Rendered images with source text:

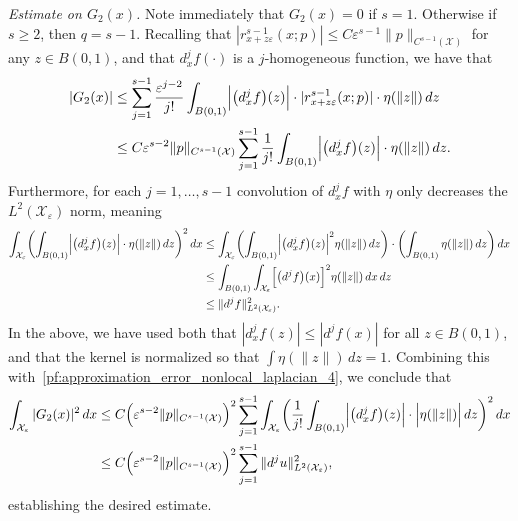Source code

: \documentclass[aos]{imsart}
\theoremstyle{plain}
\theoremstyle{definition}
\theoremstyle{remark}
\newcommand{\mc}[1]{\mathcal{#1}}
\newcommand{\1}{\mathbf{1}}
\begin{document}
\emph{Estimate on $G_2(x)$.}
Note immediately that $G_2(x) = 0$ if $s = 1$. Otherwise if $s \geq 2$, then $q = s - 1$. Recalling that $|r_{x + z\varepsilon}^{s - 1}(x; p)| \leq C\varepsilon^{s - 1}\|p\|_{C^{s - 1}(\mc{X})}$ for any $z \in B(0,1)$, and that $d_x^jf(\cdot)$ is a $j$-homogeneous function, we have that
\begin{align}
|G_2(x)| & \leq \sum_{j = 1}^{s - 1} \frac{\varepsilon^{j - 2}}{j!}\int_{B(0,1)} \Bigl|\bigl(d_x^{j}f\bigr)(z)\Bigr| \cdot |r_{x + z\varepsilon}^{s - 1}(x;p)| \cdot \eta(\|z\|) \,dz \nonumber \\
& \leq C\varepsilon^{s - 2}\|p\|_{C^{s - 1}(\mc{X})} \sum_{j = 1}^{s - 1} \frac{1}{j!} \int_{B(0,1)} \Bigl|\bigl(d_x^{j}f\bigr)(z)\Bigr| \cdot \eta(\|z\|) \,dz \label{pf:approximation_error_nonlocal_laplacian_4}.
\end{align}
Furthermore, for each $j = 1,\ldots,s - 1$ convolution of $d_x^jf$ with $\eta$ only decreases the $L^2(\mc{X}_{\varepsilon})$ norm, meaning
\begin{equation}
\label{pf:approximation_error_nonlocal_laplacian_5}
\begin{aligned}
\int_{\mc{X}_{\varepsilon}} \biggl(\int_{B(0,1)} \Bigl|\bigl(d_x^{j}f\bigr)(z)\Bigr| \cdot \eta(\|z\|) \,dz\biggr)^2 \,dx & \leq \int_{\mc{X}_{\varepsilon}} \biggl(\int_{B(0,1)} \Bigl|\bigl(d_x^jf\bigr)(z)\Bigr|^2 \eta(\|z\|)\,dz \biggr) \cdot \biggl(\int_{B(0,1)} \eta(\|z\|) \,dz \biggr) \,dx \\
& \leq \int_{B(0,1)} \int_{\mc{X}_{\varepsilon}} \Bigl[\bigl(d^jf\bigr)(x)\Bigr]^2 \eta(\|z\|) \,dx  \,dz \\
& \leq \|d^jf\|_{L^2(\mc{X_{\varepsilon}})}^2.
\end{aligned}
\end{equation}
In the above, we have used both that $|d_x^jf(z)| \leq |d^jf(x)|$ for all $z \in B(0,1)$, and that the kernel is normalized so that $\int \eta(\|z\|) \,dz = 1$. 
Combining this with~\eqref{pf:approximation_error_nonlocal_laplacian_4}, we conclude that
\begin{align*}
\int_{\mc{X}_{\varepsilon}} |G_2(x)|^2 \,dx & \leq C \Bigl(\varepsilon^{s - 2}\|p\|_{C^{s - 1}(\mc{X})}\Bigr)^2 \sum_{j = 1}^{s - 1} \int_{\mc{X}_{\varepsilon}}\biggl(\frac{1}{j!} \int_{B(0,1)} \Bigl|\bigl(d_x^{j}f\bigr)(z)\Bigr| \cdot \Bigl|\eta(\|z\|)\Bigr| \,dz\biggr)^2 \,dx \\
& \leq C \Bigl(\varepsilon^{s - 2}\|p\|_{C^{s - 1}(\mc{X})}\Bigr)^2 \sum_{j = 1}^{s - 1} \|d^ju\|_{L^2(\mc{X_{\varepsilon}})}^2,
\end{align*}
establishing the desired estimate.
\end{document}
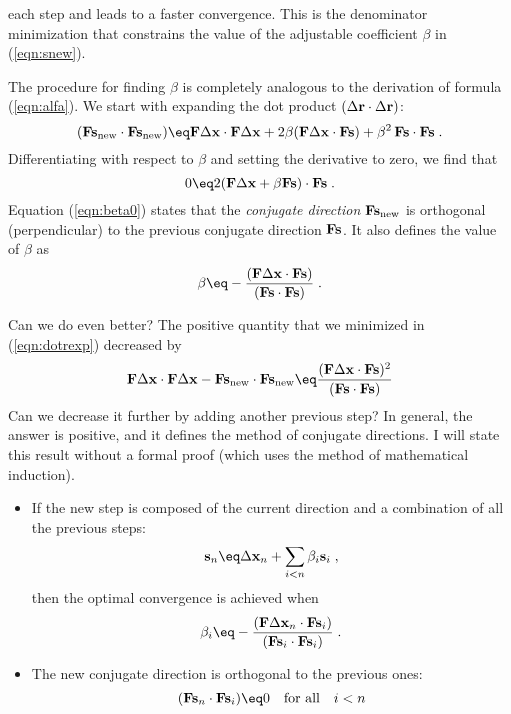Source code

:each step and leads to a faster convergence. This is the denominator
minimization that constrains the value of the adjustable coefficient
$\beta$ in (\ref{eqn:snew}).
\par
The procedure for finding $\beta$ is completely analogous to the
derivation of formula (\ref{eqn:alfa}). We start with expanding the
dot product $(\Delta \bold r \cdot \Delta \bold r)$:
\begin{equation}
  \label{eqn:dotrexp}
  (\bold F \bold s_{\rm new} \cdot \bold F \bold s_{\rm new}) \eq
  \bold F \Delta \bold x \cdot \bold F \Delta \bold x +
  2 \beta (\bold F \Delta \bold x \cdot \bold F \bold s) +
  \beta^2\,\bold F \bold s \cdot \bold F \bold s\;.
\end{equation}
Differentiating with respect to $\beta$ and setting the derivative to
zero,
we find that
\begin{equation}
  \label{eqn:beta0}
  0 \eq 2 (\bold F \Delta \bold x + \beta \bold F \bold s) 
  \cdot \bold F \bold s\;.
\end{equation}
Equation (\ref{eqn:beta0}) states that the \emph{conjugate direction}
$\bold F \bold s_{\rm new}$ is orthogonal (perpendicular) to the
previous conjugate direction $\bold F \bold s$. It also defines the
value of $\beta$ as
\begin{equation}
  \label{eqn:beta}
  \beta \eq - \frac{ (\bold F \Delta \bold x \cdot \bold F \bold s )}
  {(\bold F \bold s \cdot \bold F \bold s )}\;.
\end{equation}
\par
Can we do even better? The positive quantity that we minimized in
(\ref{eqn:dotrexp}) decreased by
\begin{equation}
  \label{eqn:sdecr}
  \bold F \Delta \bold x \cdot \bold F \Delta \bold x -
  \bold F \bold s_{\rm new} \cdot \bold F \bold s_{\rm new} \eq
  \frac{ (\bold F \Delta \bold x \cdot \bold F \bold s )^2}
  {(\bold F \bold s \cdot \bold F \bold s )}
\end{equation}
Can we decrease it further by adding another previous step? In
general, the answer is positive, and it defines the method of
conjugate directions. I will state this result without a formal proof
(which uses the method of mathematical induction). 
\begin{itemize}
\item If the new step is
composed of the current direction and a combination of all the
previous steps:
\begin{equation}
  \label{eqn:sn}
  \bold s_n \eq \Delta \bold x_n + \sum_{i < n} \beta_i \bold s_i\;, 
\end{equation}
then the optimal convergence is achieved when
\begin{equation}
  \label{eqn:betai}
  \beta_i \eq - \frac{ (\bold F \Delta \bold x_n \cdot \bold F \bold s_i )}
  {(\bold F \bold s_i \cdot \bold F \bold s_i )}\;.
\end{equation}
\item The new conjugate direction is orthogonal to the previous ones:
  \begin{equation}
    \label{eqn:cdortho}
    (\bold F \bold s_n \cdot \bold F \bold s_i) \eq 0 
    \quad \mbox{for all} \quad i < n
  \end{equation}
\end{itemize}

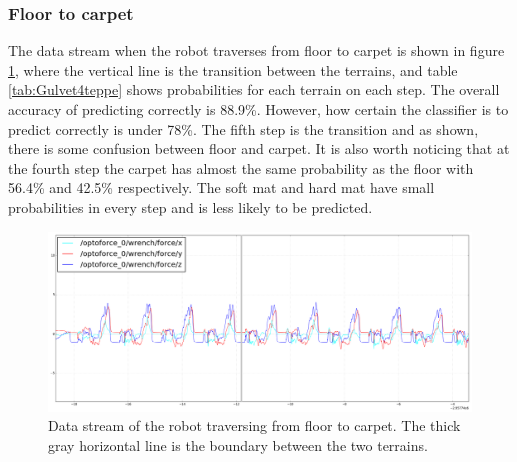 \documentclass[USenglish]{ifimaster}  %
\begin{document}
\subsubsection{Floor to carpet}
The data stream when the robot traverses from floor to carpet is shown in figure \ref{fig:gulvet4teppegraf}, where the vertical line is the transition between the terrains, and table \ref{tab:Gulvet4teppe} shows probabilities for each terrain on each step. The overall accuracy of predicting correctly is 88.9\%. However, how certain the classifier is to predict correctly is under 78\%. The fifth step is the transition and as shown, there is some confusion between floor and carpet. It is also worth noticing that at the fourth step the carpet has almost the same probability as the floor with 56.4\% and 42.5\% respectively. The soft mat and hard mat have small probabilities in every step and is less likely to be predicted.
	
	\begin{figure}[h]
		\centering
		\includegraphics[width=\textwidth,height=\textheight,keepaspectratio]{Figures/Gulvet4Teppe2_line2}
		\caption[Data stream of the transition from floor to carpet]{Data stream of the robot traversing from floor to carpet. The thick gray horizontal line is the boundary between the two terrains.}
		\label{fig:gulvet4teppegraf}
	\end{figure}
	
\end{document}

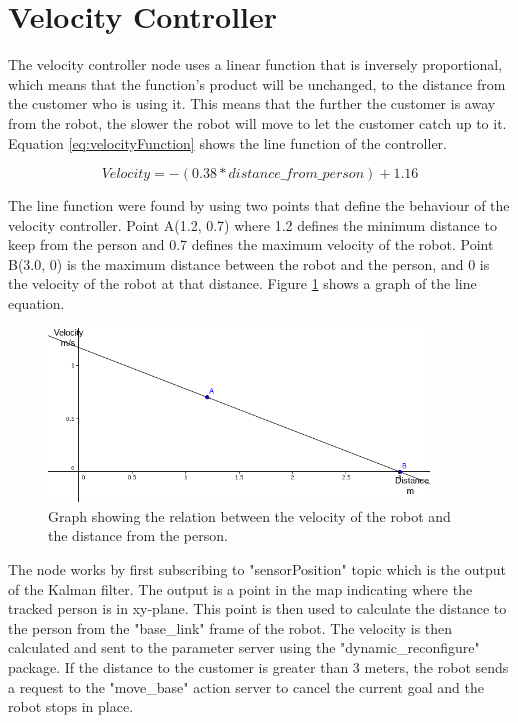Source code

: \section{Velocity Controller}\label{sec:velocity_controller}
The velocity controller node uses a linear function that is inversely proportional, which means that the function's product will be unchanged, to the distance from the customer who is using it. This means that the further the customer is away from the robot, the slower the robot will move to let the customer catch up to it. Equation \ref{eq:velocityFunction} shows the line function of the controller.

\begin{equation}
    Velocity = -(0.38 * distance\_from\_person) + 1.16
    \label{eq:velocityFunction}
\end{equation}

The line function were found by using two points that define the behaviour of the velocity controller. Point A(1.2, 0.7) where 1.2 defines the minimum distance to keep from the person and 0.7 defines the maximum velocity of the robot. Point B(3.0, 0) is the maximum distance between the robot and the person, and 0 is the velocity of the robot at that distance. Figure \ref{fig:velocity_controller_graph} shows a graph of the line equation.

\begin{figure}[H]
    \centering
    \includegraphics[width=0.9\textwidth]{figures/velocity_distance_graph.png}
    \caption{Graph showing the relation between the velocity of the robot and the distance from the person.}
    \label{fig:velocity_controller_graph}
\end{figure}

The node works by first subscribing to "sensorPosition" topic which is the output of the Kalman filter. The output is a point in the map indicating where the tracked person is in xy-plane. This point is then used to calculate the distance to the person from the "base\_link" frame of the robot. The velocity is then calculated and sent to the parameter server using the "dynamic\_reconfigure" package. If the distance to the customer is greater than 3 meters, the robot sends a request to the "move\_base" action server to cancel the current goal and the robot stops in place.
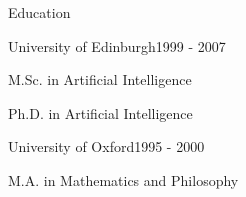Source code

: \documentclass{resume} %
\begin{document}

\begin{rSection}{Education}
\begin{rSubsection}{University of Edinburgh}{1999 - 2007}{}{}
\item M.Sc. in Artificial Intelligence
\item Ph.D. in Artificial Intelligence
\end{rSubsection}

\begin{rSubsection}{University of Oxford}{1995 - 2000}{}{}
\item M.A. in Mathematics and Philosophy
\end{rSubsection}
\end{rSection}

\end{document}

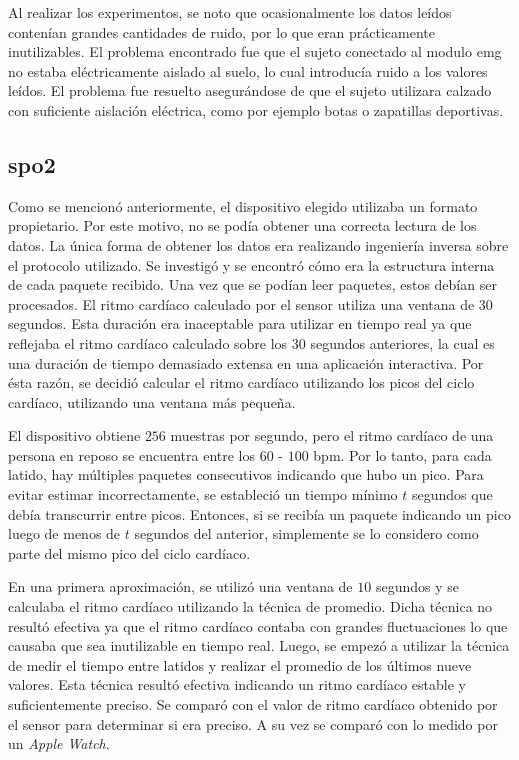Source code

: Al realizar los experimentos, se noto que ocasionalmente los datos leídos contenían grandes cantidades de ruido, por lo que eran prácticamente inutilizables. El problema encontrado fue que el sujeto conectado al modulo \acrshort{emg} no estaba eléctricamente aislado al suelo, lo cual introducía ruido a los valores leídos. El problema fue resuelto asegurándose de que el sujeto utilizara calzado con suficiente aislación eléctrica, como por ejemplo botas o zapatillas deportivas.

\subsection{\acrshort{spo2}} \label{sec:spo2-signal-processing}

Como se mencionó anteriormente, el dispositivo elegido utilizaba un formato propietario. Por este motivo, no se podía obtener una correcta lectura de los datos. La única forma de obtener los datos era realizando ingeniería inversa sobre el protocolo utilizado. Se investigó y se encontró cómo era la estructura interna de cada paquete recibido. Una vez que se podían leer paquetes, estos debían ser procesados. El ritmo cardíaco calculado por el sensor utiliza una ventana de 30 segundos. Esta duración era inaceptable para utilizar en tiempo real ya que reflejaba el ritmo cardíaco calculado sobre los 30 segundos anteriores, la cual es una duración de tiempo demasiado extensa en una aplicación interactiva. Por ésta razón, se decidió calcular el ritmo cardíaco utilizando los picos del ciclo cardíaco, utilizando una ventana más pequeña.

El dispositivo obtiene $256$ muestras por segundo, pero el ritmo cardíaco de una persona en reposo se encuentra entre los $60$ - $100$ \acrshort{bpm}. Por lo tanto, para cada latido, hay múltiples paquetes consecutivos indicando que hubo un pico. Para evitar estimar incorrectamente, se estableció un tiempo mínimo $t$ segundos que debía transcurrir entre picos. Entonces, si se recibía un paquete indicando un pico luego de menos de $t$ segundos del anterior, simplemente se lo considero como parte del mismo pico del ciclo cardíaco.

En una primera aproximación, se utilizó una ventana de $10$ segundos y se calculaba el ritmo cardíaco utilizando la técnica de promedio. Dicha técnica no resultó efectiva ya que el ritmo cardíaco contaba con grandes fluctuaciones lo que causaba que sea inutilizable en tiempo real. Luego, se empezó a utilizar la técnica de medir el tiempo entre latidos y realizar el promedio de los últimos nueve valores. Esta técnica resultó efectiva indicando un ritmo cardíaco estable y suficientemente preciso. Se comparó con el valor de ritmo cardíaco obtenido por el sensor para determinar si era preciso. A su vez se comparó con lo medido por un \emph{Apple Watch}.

§ YOUR INSTRUCTIONS:
Find the lines that mention "method" in the entries and show them.

§ ANSWER BELOW:
general, the answer is positive, and it defines the method of
(which uses the method of mathematical induction). 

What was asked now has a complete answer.